— EXERCISE —
A complete answer lists every line of the entries below where the string "classifiers" appears.
──────── MATERIAL FOR THIS EXERCISE ────────
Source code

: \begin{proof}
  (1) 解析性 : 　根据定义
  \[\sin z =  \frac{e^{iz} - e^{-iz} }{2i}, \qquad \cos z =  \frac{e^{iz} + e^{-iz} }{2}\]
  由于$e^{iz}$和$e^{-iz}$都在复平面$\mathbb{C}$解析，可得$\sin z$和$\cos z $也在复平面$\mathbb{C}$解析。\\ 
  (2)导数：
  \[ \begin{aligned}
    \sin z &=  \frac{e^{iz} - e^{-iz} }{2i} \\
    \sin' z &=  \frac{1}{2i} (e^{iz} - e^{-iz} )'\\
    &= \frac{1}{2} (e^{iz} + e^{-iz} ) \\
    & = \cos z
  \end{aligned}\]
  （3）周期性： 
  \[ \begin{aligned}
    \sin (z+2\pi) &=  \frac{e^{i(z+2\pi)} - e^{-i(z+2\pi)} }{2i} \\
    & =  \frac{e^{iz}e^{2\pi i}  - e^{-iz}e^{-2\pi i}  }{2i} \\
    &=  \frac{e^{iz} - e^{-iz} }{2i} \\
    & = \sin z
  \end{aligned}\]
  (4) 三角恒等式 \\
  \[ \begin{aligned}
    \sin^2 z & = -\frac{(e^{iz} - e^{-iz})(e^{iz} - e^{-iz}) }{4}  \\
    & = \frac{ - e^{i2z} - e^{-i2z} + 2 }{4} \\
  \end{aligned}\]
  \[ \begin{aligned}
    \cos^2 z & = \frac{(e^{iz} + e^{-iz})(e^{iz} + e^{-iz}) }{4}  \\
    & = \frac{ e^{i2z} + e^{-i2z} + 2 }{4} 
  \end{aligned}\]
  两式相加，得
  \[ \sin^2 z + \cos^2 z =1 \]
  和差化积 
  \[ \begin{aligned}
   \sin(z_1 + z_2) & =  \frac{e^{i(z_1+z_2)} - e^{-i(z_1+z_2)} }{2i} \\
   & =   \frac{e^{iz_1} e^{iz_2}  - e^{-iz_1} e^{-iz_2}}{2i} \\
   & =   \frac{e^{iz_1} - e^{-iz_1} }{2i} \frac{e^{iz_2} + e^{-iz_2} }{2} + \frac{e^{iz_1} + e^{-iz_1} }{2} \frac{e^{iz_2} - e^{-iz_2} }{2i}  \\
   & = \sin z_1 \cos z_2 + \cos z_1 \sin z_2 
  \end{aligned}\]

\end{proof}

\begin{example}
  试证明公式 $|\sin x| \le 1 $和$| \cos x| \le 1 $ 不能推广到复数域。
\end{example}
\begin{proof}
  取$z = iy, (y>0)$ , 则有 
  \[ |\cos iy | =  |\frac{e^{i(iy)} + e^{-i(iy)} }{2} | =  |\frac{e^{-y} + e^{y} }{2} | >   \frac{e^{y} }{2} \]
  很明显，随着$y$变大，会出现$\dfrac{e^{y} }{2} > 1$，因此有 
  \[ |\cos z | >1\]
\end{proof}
────────
──────── MATERIAL FOR THIS EXERCISE ────────
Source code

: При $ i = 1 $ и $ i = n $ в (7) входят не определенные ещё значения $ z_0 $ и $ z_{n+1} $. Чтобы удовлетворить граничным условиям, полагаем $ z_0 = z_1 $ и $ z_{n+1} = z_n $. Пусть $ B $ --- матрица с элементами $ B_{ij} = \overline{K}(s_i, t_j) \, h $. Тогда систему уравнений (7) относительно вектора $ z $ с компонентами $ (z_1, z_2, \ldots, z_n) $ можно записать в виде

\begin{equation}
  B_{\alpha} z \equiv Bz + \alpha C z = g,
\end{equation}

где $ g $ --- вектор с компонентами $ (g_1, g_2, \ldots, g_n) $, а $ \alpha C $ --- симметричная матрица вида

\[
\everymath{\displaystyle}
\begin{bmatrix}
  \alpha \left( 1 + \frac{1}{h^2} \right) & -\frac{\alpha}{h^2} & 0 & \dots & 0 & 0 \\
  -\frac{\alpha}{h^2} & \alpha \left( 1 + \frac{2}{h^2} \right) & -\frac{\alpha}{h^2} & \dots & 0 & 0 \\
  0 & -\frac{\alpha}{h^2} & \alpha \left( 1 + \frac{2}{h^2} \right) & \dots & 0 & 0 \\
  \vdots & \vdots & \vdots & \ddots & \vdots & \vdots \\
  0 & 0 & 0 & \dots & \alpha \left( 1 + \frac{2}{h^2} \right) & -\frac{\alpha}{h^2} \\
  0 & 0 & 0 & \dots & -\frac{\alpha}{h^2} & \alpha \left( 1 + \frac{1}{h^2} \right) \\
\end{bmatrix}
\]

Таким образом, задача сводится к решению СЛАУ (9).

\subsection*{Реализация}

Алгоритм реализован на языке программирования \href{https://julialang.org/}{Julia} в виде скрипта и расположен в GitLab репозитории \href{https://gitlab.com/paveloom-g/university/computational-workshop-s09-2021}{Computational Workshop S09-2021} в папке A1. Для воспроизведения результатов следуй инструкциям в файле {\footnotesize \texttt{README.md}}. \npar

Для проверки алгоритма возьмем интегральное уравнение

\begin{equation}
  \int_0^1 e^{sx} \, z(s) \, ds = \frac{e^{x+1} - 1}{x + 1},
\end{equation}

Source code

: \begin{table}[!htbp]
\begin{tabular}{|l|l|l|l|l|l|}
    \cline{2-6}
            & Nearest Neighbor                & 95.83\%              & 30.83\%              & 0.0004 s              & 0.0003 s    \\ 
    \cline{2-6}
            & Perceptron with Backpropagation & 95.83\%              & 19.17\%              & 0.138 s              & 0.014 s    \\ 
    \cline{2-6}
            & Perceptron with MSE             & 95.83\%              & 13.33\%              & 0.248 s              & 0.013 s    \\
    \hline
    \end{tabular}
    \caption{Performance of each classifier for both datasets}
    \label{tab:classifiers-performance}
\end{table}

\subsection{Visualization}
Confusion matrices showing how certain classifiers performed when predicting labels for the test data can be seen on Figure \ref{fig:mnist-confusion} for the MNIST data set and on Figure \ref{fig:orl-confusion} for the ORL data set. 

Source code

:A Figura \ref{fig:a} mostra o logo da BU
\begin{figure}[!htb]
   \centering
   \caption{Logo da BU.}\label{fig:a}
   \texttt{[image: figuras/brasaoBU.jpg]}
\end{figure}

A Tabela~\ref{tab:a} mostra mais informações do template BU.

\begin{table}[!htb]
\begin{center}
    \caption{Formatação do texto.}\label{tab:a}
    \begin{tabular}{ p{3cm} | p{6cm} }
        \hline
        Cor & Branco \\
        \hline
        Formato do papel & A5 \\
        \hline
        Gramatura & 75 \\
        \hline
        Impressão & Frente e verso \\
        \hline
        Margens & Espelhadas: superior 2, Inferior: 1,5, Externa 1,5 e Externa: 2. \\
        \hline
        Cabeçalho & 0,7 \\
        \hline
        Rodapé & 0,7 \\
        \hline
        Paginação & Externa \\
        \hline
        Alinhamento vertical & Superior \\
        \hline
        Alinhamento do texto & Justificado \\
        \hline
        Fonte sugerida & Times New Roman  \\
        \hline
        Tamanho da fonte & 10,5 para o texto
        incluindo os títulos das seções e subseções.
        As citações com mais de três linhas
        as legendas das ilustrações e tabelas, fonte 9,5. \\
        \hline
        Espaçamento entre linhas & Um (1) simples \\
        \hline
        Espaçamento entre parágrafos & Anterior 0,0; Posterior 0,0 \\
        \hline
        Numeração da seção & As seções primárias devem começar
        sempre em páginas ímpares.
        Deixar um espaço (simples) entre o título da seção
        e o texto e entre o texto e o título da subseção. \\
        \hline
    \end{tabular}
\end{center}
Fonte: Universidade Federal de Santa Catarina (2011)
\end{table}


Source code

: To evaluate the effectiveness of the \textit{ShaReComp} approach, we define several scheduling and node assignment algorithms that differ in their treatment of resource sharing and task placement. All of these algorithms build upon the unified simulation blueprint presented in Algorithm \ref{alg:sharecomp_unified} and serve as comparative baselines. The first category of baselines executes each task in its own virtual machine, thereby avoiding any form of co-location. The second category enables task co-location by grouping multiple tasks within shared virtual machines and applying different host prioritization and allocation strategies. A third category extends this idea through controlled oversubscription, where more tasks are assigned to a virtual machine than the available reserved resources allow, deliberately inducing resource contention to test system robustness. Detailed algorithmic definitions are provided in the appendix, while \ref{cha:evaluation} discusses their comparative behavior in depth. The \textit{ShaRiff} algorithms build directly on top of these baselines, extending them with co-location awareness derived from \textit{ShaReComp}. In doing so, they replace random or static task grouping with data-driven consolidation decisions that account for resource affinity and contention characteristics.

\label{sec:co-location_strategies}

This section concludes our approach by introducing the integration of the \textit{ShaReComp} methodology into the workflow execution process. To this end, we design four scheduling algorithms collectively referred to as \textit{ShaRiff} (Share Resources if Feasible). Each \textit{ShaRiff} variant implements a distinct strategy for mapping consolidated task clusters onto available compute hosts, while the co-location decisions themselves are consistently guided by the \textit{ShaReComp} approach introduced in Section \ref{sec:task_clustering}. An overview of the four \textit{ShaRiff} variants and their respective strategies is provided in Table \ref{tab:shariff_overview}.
────────
──────── MATERIAL FOR THIS EXERCISE ────────
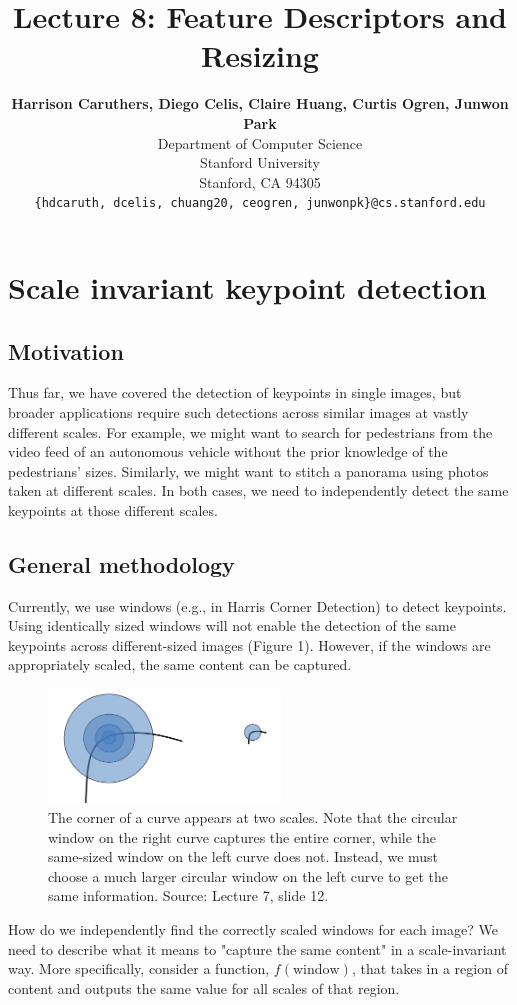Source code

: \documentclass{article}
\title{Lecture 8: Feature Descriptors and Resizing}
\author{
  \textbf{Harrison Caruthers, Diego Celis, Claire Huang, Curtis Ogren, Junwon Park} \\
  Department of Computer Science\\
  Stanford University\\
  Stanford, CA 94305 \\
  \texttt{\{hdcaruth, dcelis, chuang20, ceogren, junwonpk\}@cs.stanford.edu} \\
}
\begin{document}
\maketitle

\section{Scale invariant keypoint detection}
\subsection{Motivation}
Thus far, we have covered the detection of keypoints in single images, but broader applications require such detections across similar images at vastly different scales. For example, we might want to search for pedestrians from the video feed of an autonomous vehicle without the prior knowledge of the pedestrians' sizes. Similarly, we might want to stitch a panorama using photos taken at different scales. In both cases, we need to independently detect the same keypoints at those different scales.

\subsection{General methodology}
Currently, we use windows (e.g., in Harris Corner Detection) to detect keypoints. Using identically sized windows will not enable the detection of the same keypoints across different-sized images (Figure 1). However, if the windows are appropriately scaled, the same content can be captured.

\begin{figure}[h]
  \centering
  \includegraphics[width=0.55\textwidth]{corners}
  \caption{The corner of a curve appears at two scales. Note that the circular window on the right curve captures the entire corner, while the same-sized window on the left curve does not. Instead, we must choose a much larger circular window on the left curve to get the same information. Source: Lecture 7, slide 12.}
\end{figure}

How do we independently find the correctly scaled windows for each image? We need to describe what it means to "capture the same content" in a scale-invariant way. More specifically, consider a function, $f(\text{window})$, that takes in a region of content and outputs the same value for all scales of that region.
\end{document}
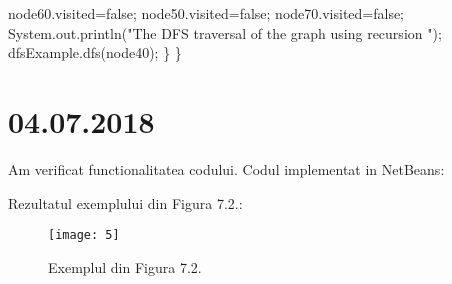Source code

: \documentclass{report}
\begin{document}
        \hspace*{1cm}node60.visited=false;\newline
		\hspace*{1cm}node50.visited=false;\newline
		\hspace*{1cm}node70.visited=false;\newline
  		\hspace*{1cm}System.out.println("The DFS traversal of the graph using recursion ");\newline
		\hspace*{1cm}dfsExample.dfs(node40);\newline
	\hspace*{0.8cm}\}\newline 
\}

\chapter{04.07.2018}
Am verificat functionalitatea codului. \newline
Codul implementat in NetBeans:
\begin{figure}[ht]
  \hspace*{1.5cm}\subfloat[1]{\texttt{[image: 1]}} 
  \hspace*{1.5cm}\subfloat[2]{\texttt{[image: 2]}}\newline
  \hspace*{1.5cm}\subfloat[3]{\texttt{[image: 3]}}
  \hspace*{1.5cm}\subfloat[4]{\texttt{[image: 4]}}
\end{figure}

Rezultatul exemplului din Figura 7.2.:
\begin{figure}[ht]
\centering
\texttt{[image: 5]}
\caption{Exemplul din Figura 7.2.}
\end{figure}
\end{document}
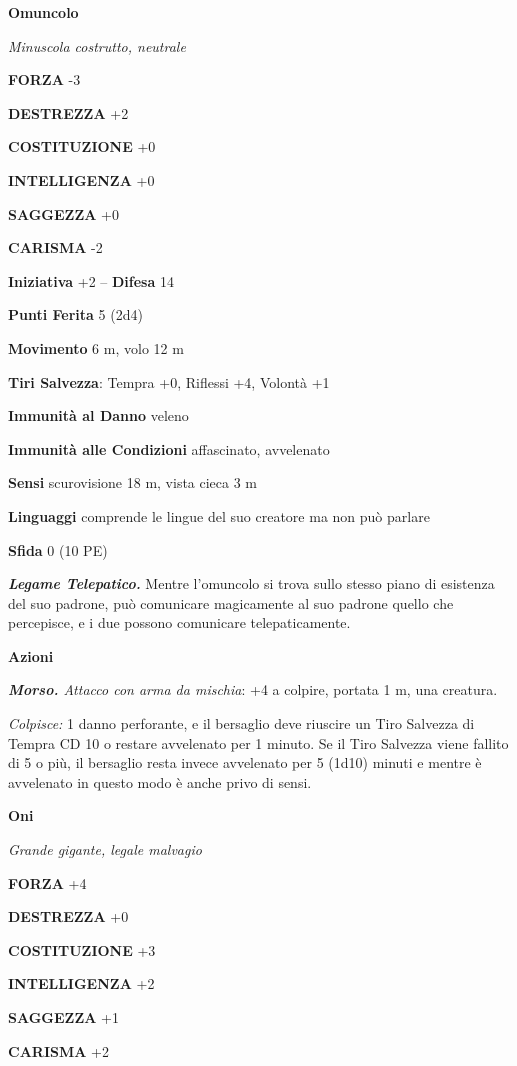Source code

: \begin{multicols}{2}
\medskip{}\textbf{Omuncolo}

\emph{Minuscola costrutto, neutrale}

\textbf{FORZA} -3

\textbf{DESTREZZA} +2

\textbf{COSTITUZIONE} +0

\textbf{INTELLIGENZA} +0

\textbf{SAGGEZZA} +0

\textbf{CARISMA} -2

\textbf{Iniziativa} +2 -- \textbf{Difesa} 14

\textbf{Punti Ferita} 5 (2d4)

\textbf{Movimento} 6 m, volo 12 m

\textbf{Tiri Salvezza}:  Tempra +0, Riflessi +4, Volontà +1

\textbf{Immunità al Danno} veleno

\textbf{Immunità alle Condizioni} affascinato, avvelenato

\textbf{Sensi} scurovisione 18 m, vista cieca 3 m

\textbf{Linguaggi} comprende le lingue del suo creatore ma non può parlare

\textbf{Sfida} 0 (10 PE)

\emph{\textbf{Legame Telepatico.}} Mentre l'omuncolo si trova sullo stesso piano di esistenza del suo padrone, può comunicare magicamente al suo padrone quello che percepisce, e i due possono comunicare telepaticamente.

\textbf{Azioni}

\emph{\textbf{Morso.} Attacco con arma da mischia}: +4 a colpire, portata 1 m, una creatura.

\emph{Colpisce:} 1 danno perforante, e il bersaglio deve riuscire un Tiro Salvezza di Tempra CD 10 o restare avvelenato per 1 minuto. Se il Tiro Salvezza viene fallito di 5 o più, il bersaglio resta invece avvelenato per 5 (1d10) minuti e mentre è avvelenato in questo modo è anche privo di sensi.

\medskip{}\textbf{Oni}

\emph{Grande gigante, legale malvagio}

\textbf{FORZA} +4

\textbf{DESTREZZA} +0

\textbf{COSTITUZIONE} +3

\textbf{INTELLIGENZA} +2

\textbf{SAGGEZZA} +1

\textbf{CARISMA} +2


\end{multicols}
────────
— ANSWER SECTION —
    \label{tab:classifiers-performance}
Confusion matrices showing how certain classifiers performed when predicting labels for the test data can be seen on Figure \ref{fig:mnist-confusion} for the MNIST data set and on Figure \ref{fig:orl-confusion} for the ORL data set. 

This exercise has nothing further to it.